WHAT IS NEEDED | Check every line of the data below for "starts". Copy each one that has it.

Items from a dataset

_ _ _ _

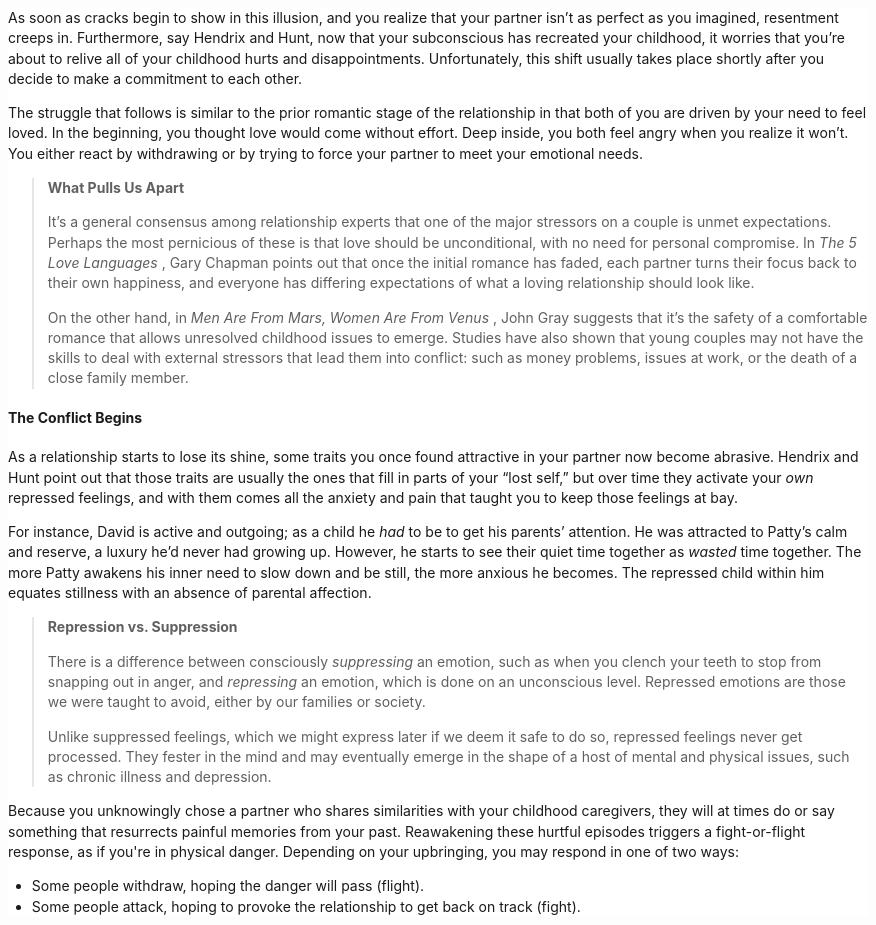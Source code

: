 As soon as cracks begin to show in this illusion, and you realize that your partner isn’t as perfect as you imagined, resentment creeps in. Furthermore, say Hendrix and Hunt, now that your subconscious has recreated your childhood, it worries that you’re about to relive all of your childhood hurts and disappointments. Unfortunately, this shift usually takes place shortly after you decide to make a commitment to each other.

The struggle that follows is similar to the prior romantic stage of the relationship in that both of you are driven by your need to feel loved. In the beginning, you thought love would come without effort. Deep inside, you both feel angry when you realize it won’t. You either react by withdrawing or by trying to force your partner to meet your emotional needs.

> **What Pulls Us Apart**
> 
> It’s a general consensus among relationship experts that one of the major stressors on a couple is unmet expectations. Perhaps the most pernicious of these is that love should be unconditional, with no need for personal compromise. In _The 5 Love Languages_ , Gary Chapman points out that once the initial romance has faded, each partner turns their focus back to their own happiness, and everyone has differing expectations of what a loving relationship should look like.
> 
> On the other hand, in _Men Are From Mars, Women Are From Venus_ , John Gray suggests that it’s the safety of a comfortable romance that allows unresolved childhood issues to emerge. Studies have also shown that young couples may not have the skills to deal with external stressors that lead them into conflict: such as money problems, issues at work, or the death of a close family member.

#### The Conflict Begins

As a relationship starts to lose its shine, some traits you once found attractive in your partner now become abrasive. Hendrix and Hunt point out that those traits are usually the ones that fill in parts of your “lost self,” but over time they activate your _own_ repressed feelings, and with them comes all the anxiety and pain that taught you to keep those feelings at bay.

For instance, David is active and outgoing; as a child he _had_ to be to get his parents’ attention. He was attracted to Patty’s calm and reserve, a luxury he’d never had growing up. However, he starts to see their quiet time together as _wasted_ time together. The more Patty awakens his inner need to slow down and be still, the more anxious he becomes. The repressed child within him equates stillness with an absence of parental affection.

> **Repression vs. Suppression**
> 
> There is a difference between consciously _suppressing_ an emotion, such as when you clench your teeth to stop from snapping out in anger, and _repressing_ an emotion, which is done on an unconscious level. Repressed emotions are those we were taught to avoid, either by our families or society.
> 
> Unlike suppressed feelings, which we might express later if we deem it safe to do so, repressed feelings never get processed. They fester in the mind and may eventually emerge in the shape of a host of mental and physical issues, such as chronic illness and depression.

Because you unknowingly chose a partner who shares similarities with your childhood caregivers, they will at times do or say something that resurrects painful memories from your past. Reawakening these hurtful episodes triggers a fight-or-flight response, as if you're in physical danger. Depending on your upbringing, you may respond in one of two ways:

  * Some people withdraw, hoping the danger will pass (flight).
  * Some people attack, hoping to provoke the relationship to get back on track (fight).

_ _ _ _

SOLUTION BELOW |
As a relationship starts to lose its shine, some traits you once found attractive in your partner now become abrasive. Hendrix and Hunt point out that those traits are usually the ones that fill in parts of your “lost self,” but over time they activate your _own_ repressed feelings, and with them comes all the anxiety and pain that taught you to keep those feelings at bay.
For instance, David is active and outgoing; as a child he _had_ to be to get his parents’ attention. He was attracted to Patty’s calm and reserve, a luxury he’d never had growing up. However, he starts to see their quiet time together as _wasted_ time together. The more Patty awakens his inner need to slow down and be still, the more anxious he becomes. The repressed child within him equates stillness with an absence of parental affection.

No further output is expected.